# All Slavic languages: bull in a china shop



## Anna Mary

Does anyone know how does it go the Croatian expression / idiom for "bull in a china shop"

hvala
Anna


----------



## natasha2000

Sta znaci, "bull in a china shop"?


----------



## melon collie

I don't know Croatian but in general it means clumsily and rudely.
In Russia we have an expression with the same meaning "слон в посудной лавке" (literally - an elephant in a china shop).


----------



## Jana337

melon collie said:
			
		

> I don't know Croatian but in general it means clumsily and rudely.
> In Russia we have an expression with the same meaning "слон в посудной лавке" (literally - an elephant in a china shop).


Yup, slon v porceláně. 

Jana


----------



## martini_

po polsku: Słoń w składzie porcelany.


----------



## natasha2000

Slon u staklarskoj radnji


----------



## cadavir

natasha2000 said:
			
		

> Slon u staklarskoj radnji



As far as I know that is not correct!

Croatian | English
slon  = elephant [en]
bik = bull [en]

the right translation should be:
"Bik u staklarskoj radnji"

And it's usualy used when talking about a person who is rather insensitive.

Cad


----------



## natasha2000

cadavir said:
			
		

> as far as I know that is not correct!
> 
> croatian | english
> slon = elephant [en]
> bik = bull [en]
> 
> the right translation should be:
> "Bik u staklarskoj radnji"
> 
> and it's usualy used when talking about a person who is rather insensitive
> 
> Cad


 
If you want to translate literally, then you're right. 
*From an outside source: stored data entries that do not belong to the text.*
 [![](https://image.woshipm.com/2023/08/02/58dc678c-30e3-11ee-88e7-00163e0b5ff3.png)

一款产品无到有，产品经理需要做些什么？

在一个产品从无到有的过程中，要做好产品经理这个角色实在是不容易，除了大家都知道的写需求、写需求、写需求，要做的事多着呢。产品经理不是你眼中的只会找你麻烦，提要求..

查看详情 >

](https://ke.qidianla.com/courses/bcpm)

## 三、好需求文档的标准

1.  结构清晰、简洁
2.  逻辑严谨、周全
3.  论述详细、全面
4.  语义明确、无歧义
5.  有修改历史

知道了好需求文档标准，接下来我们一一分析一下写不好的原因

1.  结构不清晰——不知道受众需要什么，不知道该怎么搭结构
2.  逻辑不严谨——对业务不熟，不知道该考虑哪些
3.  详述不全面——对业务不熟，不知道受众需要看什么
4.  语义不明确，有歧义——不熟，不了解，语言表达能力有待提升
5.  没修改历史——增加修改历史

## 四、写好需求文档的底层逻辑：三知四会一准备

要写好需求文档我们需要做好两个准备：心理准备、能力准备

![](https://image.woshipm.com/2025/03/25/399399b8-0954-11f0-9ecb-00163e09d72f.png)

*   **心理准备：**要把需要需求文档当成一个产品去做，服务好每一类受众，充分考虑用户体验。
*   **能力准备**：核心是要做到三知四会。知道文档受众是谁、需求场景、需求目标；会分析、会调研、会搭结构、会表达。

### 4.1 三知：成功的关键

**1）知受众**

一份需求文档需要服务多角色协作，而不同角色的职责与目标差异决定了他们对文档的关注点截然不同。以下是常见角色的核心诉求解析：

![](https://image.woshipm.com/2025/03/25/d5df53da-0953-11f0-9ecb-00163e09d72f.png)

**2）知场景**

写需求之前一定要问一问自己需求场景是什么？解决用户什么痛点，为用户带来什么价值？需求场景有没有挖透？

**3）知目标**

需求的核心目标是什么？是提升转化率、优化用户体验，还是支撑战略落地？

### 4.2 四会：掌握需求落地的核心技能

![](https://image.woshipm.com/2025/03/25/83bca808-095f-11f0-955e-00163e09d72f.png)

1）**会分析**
But in Croatian/Serbian/etc... we say Slon u staklarskoj radnji, for a clumsy person....

For us, the sinonym for clumsiness is an elephant, not a bull. for English people, it is a bull.


----------



## clementine_915

In german it' s also an elephant (Elefant in der Porzelankiste), but I didn' t know that something similar exist in croatian.


----------



## Juri

In Slovenian is used "Slon v stekleni menažeriji"or: "v trgovini kristala".
Elephant in glass menagerie;or in the crystal shop.


----------



## kudikamo

natasha2000 said:


> Slon u staklarskoj radnji



It's also said: "k'o slon u *staklani*".


----------



## reka

Juri said:


> In Slovenian is used "Slon v stekleni menažeriji"or: "v trgovini kristala".
> Elephant in glass menagerie;or in the crystal shop.


 
Interesing, I only know: slon v trgovini s porcelanom


----------



## sokol

Mod note:

As contributions already contain a great deal of _other_ than BCS versions of the idiom I changed the title, and thus the topic of this thread.


----------



## Orlin

Bulgarian: като слон в стъкларски магазин = like an elephant in a glass shop.


----------



## TriglavNationalPark

Juri said:


> In Slovenian is used "Slon v stekleni menažeriji"or: "v trgovini kristala".
> Elephant in glass menagerie;or in the crystal shop.


 
Here's a related Slovenian expression:

*kot svinja z mehom* = (to treat something) poorly or carelessly -- lit.: "like a swine/sow with a bellows"


----------



## knjigca

reka said:


> Interesing, I only know: slon v trgovini s porcelanom


Me too. I think it's the only one that is actually used in Slovenian.


----------



## Azori

Slovak:

(ako) slon v porceláne / slon medzi porcelánom


----------